Mas esse conceito de neoliberalismo é muito discutido e recusado por muitos. Queria entender melhor como se justifica ou não o uso desse conceito e porque ele é importante pra fazer essa diferença em relação ao que seria o liberalismo clássico. É uma distinção que serve para qualquer contexto em que se discuta o liberalismo?
Olha, Luna, essa é uma pergunta extensa. Vou tentar te apresentar algumas razões pelas quais a gente trabalha com esse conceito e qual seria a sua serventia pra gente lá no Laboratório de Teoria Social, Filosofia e Psicanálise da USP, o Latesfip. A gente desenvolveu a noção de forma de vida, ligando um polo ao desejo, um polo à linguagem e um polo ao trabalho.
E a gente desenvolveu essa noção pra entender melhor um conceito que nos parecia um pouco deflacionado ou ausente, que é o conceito de sofrimento. A psicanálise fala muito em sintomas, fala em mal-estar, mas a noção mesmo de sofrimento, ela era um pouco indeterminada. Então pra melhor determinar isso, a gente introduziu a ideia de forma de vida: trabalho, linguagem e desejo.
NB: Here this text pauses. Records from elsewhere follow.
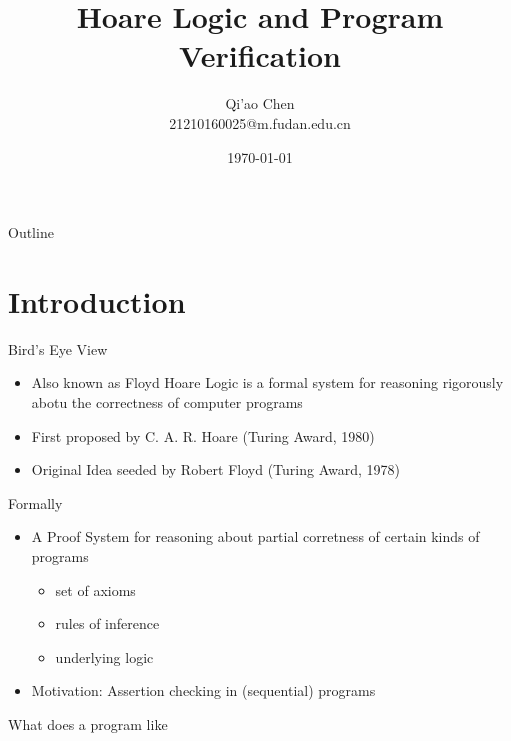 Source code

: \documentclass[presentation]{beamer}
\author{Qi'ao Chen\\21210160025@m.fudan.edu.cn}
\date{\today}
\title{Hoare Logic and Program Verification}
\begin{document}
\maketitle
\begin{frame}{Outline}
\tableofcontents
\end{frame}

\section{Introduction}
\label{sec:org675ebdb}
\begin{frame}[label={sec:orgbc8549e}]{Bird's Eye View}
\begin{itemize}
\item Also known as \alert{Floyd Hoare Logic} is a formal system for reasoning rigorously abotu the
correctness of computer programs
\item First proposed by C. A. R. Hoare (Turing Award, 1980)
\item Original Idea seeded by Robert Floyd (Turing Award, 1978)
\end{itemize}
\end{frame}
\begin{frame}[label={sec:org14cf818}]{Formally}
\begin{itemize}
\item A Proof System for reasoning about \alert{partial corretness} of certain kinds of programs
\begin{itemize}
\item set of axioms
\item rules of inference
\item underlying logic
\end{itemize}
\item \alert{Motivation}: Assertion checking in (sequential) programs
\end{itemize}
\end{frame}
\begin{frame}[label={sec:orgcae9782},fragile]{What does a program like}
\end{frame}
\end{document}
Como que a gente entende então a incidência do trabalho na formação da subjetividade? A gente teve que recuar aí e pensar que de fato a gente tem o entendimento do que vem a ser o sujeito, pelo menos o sujeito na modernidade, a partir de uma matriz que pode se chamar então de Liberalismo. É o que a gente vai encontrar no Locke, é o que a gente vai encontrar no Hill, é o que a gente vai encontrar no Jeremy Bentham, é o que a gente vai encontrar no Rousseau.
. . Ou seja uma série de autores que vão pensar o sujeito, por exemplo, dividido entre esfera pública e esfera privada, baseado na noção do indivíduo livre, capaz de fazer contratos, de vender sua força de trabalho.
Há uma grande narrativa teórica que vai construindo a noção de sujeito em conexão com essa ideia do Liberalismo, que encontra o seu apogeu, talvez no Kant, talvez no Hegel. Então você não pode dizer: "Esse é o sujeito do liberalismo. " Haveriam duas vertentes desse sujeito liberal clássico: uma vertente mais romântica, que vai apostar na dimensão mais expressiva do sujeito.
. . e uma vertente mais disciplinar, que vai apostar no entendimento mais representativo do sujeito.
Veja, essas duas noções, elas estão presentes na psicanálise. É um sujeito disciplinar nas sua relações com a lei, nas relações com o supereu e um sujeito o mais expressivo, ligado à potência de generalização da sua experiência singular. Então a gente tem é um liberalismo filosófico, que está em conexão com uma teoria econômica liberal.
Então vamos chamar essa. . .
marcar essa teoria com a ideia, com conceitos do Adam Smith. . .
do Mercado, da mão invisível. . .
Vamos associar esse entendimento liberal com o Ricardo. Vamos associar a crítica desse entendimento liberal da Economia no Marx, que escreveu O Capital. Você vê uma discussão interna ao Liberalismo Bom, num segundo momento, a gente vai chamar de Liberalismo as práticas que surgem na virada ou no fim de uma certa época marcada até pela Primeira Guerra.
. . pelo final da Primeira Guerra Mundial, a partir da ideia do Hobsbawm e a emergência de um de um outro entendimento de Liberalismo que têm que ver com a interveniência do Estado.
. . protetor.
O Estado como aquele que tem que ajudar os indivíduos a se emancipar. Então, é o Estado que tem que providenciar a educação, que tem que proteger o trabalhador, que tem que gerar bem estar para as pessoas. É um Estado que começa a funcionar em função de um novo fator político, que seria assim a felicidade do seu povo.
Essa é uma expectativa relativamente recente e tem que ver então com um segundo momento, com o segundo entendimento do que é o Liberalismo. Então, é um bom exemplo desse segundo entendimento é a teoria do Keines. .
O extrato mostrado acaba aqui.